I've downloaded the XML files and stored them on my computer, but when I set the directory and attempt to use the readtext package to read from the XML files, I get the following error:
regtext <- readtext("/regdata/RegDataValidation", text_field = "regtext")
Error in doc_parse_file(con, encoding = encoding, as_html = as_html, options = options) :
Start tag expected, '<' not found [4]
I've tried to search the error, but nothing I've come across has helped me figure out what might be going on. This basic command works like a charm on any number of other document types, including .csv or .docx, but for some reason it just doesn't seem to recognize the files I'm trying to work with here. Any pointers would be much appreciated--I'm too much of a novice and all of the documentation on readtext does not give examples of how to work with XML.

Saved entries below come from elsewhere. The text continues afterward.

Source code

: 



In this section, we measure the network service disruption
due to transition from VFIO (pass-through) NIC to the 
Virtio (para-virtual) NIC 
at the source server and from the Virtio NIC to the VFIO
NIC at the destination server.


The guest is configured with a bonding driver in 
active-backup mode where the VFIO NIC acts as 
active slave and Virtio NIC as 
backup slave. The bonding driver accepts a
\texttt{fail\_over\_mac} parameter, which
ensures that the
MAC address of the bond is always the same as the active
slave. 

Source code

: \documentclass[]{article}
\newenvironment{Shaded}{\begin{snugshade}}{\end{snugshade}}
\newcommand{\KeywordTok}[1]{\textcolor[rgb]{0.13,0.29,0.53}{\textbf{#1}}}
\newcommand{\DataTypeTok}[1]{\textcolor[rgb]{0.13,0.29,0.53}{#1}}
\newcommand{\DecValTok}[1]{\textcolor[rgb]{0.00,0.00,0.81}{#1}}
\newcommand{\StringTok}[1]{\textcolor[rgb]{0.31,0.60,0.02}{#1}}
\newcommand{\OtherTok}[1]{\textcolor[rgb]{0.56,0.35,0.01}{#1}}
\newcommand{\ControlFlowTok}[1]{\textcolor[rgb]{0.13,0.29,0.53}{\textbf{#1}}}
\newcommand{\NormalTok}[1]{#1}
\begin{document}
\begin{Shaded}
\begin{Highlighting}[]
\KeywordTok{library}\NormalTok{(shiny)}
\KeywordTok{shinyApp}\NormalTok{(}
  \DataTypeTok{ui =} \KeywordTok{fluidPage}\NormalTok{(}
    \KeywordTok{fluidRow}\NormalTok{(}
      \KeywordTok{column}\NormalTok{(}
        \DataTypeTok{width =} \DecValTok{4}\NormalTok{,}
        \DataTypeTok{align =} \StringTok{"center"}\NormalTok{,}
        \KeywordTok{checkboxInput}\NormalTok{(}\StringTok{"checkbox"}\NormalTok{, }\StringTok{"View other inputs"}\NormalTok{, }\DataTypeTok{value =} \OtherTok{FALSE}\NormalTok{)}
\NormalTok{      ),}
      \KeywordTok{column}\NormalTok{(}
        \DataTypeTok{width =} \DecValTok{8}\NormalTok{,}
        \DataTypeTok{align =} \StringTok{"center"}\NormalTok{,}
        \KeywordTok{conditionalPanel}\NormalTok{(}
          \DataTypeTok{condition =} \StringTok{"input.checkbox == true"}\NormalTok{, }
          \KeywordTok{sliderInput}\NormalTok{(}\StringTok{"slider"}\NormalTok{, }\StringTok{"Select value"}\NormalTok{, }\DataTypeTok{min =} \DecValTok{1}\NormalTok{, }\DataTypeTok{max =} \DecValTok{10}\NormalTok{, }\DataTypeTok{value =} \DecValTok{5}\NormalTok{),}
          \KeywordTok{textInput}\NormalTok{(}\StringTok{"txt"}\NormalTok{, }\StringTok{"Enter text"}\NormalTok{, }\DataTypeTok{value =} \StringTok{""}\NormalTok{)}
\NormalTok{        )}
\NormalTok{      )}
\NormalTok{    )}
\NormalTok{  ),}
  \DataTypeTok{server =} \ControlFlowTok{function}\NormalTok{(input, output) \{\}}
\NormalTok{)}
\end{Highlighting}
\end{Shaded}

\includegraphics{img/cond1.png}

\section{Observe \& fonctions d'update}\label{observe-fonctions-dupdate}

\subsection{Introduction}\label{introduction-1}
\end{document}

Pursuant to comments below, I've also tried to specify a single saved XML file, as follows:
> regtext <- readtext("/regdata/RegDataValidation/0579- AC01.xml", text_field = "regtext")
Error in xml2_to_dataframe(xml) :
The xml format does not fit for the extraction without xPath
Use xPath method instead
In addition: There were 50 or more warnings (use warnings() to see the first 50)
I tried to specify an xPath expression on a single file, and this did not return any errors, but didn't actually extract any text (even though there should be plenty of text within the "regtext" node:
> regtext <- readtext("/regdata/RegDataValidation/0579- AC01.xml", text_field = "/regtext/*")
I end up with a dataframe with the correct doc_id, but no text.